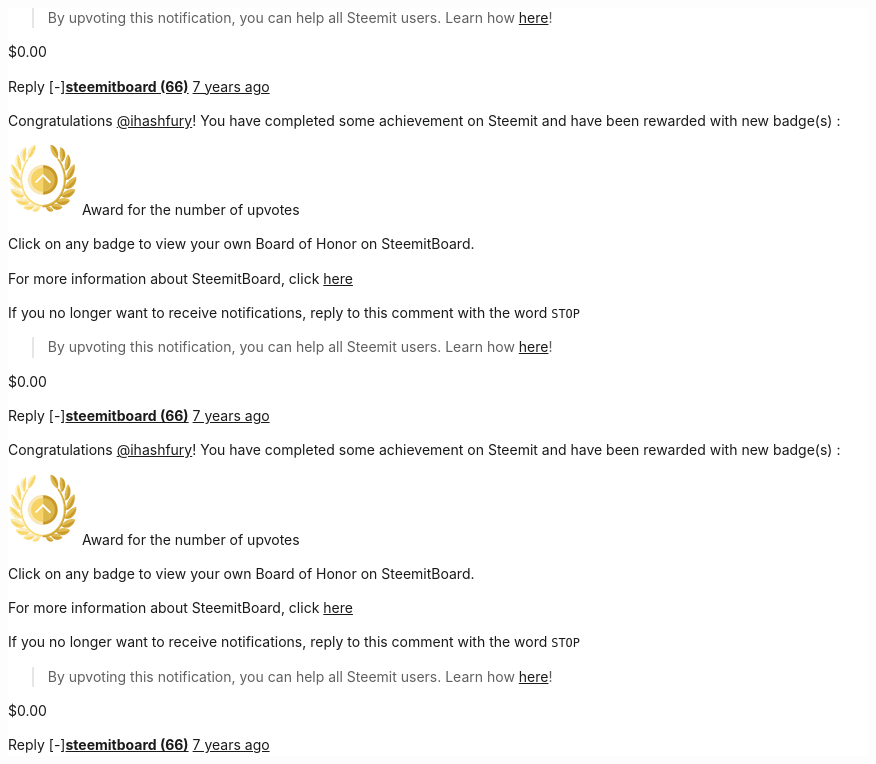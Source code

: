 > By upvoting this notification, you can help all Steemit users. Learn how [here](https://steemit.com/steemitboard/@steemitboard/http-i-cubeupload-com-7ciqeo-png "This link will take you away from hive.blog")!

$0.00

Reply   [-]**[steemitboard (66)](/@steemitboard)** [7 years ago](/bitshares/@ihashfury/distributed-access-to-the-bitshares-decentralised-exchange#@steemitboard/steemitboard-notify-ihashfury-20170919t061414000z)  

Congratulations [@ihashfury](/@ihashfury)! You have completed some achievement on Steemit and have been rewarded with new badge(s) :

[![](distributed-access-to-the-bitshares-decentralised-exchange/votes.png)](http://steemitboard.com/@ihashfury "This link will take you away from hive.blog") Award for the number of upvotes

Click on any badge to view your own Board of Honor on SteemitBoard.  

For more information about SteemitBoard, click [here](https://steemit.com/@steemitboard "This link will take you away from hive.blog")

If you no longer want to receive notifications, reply to this comment with the word `STOP`

> By upvoting this notification, you can help all Steemit users. Learn how [here](https://steemit.com/steemitboard/@steemitboard/http-i-cubeupload-com-7ciqeo-png "This link will take you away from hive.blog")!

$0.00

Reply   [-]**[steemitboard (66)](/@steemitboard)** [7 years ago](/bitshares/@ihashfury/distributed-access-to-the-bitshares-decentralised-exchange#@steemitboard/steemitboard-notify-ihashfury-20170921t162347000z)  

Congratulations [@ihashfury](/@ihashfury)! You have completed some achievement on Steemit and have been rewarded with new badge(s) :

[![](distributed-access-to-the-bitshares-decentralised-exchange/votes.png)](http://steemitboard.com/@ihashfury "This link will take you away from hive.blog") Award for the number of upvotes

Click on any badge to view your own Board of Honor on SteemitBoard.  

For more information about SteemitBoard, click [here](https://steemit.com/@steemitboard "This link will take you away from hive.blog")

If you no longer want to receive notifications, reply to this comment with the word `STOP`

> By upvoting this notification, you can help all Steemit users. Learn how [here](https://steemit.com/steemitboard/@steemitboard/http-i-cubeupload-com-7ciqeo-png "This link will take you away from hive.blog")!

$0.00

Reply   [-]**[steemitboard (66)](/@steemitboard)** [7 years ago](/bitshares/@ihashfury/distributed-access-to-the-bitshares-decentralised-exchange#@steemitboard/steemitboard-notify-ihashfury-20171127t184133000z)  
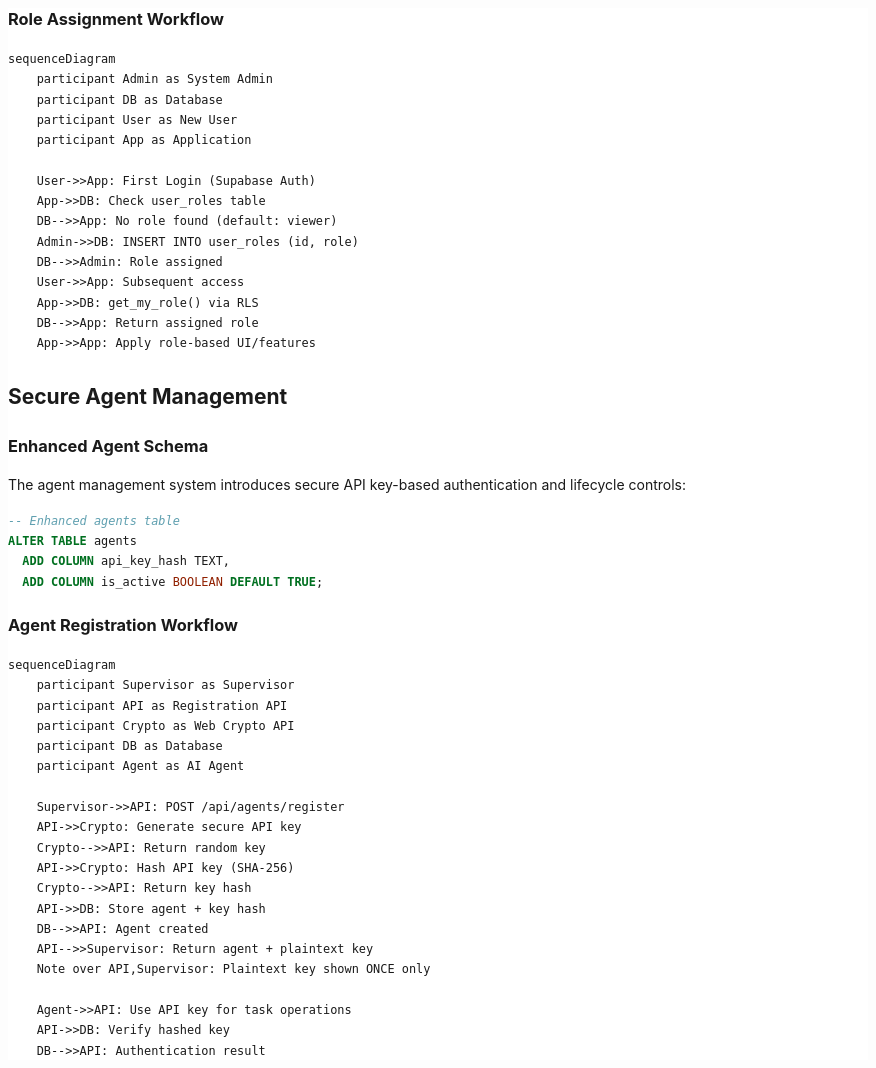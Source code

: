 ### Role Assignment Workflow

```mermaid
sequenceDiagram
    participant Admin as System Admin
    participant DB as Database
    participant User as New User
    participant App as Application
    
    User->>App: First Login (Supabase Auth)
    App->>DB: Check user_roles table
    DB-->>App: No role found (default: viewer)
    Admin->>DB: INSERT INTO user_roles (id, role)
    DB-->>Admin: Role assigned
    User->>App: Subsequent access
    App->>DB: get_my_role() via RLS
    DB-->>App: Return assigned role
    App->>App: Apply role-based UI/features
```

## Secure Agent Management

### Enhanced Agent Schema

The agent management system introduces secure API key-based authentication and lifecycle controls:

```sql
-- Enhanced agents table
ALTER TABLE agents
  ADD COLUMN api_key_hash TEXT,
  ADD COLUMN is_active BOOLEAN DEFAULT TRUE;
```

### Agent Registration Workflow

```mermaid
sequenceDiagram
    participant Supervisor as Supervisor
    participant API as Registration API
    participant Crypto as Web Crypto API
    participant DB as Database
    participant Agent as AI Agent
    
    Supervisor->>API: POST /api/agents/register
    API->>Crypto: Generate secure API key
    Crypto-->>API: Return random key
    API->>Crypto: Hash API key (SHA-256)
    Crypto-->>API: Return key hash
    API->>DB: Store agent + key hash
    DB-->>API: Agent created
    API-->>Supervisor: Return agent + plaintext key
    Note over API,Supervisor: Plaintext key shown ONCE only
    
    Agent->>API: Use API key for task operations
    API->>DB: Verify hashed key
    DB-->>API: Authentication result
```
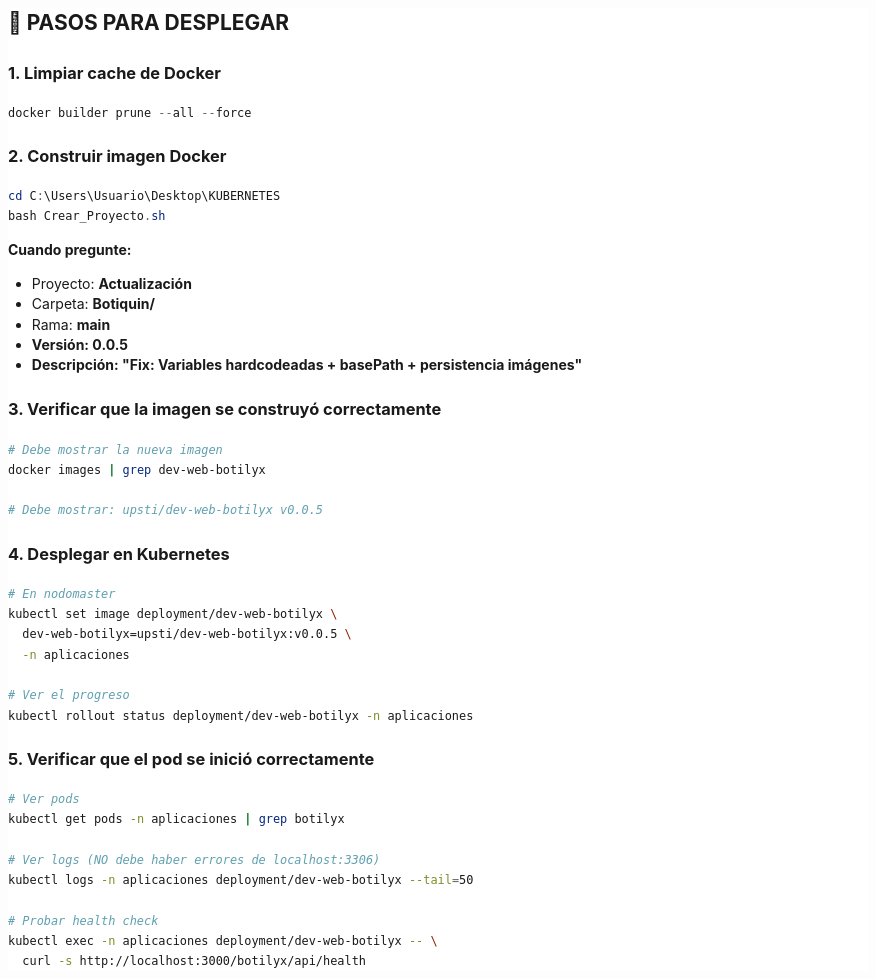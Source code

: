 
## 🚀 PASOS PARA DESPLEGAR

### 1. Limpiar cache de Docker
```powershell
docker builder prune --all --force
```

### 2. Construir imagen Docker
```powershell
cd C:\Users\Usuario\Desktop\KUBERNETES
bash Crear_Proyecto.sh
```

**Cuando pregunte:**
- Proyecto: **Actualización**
- Carpeta: **Botiquin/**
- Rama: **main**
- **Versión: 0.0.5**
- **Descripción: "Fix: Variables hardcodeadas + basePath + persistencia imágenes"**

### 3. Verificar que la imagen se construyó correctamente
```bash
# Debe mostrar la nueva imagen
docker images | grep dev-web-botilyx

# Debe mostrar: upsti/dev-web-botilyx v0.0.5
```

### 4. Desplegar en Kubernetes
```bash
# En nodomaster
kubectl set image deployment/dev-web-botilyx \
  dev-web-botilyx=upsti/dev-web-botilyx:v0.0.5 \
  -n aplicaciones

# Ver el progreso
kubectl rollout status deployment/dev-web-botilyx -n aplicaciones
```

### 5. Verificar que el pod se inició correctamente
```bash
# Ver pods
kubectl get pods -n aplicaciones | grep botilyx

# Ver logs (NO debe haber errores de localhost:3306)
kubectl logs -n aplicaciones deployment/dev-web-botilyx --tail=50

# Probar health check
kubectl exec -n aplicaciones deployment/dev-web-botilyx -- \
  curl -s http://localhost:3000/botilyx/api/health
```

* * * * * * * * *

Which lines of the records hold the string "upsti"? Copy each one.

# Debe mostrar: upsti/dev-web-botilyx v0.0.5
  dev-web-botilyx=upsti/dev-web-botilyx:v0.0.5 \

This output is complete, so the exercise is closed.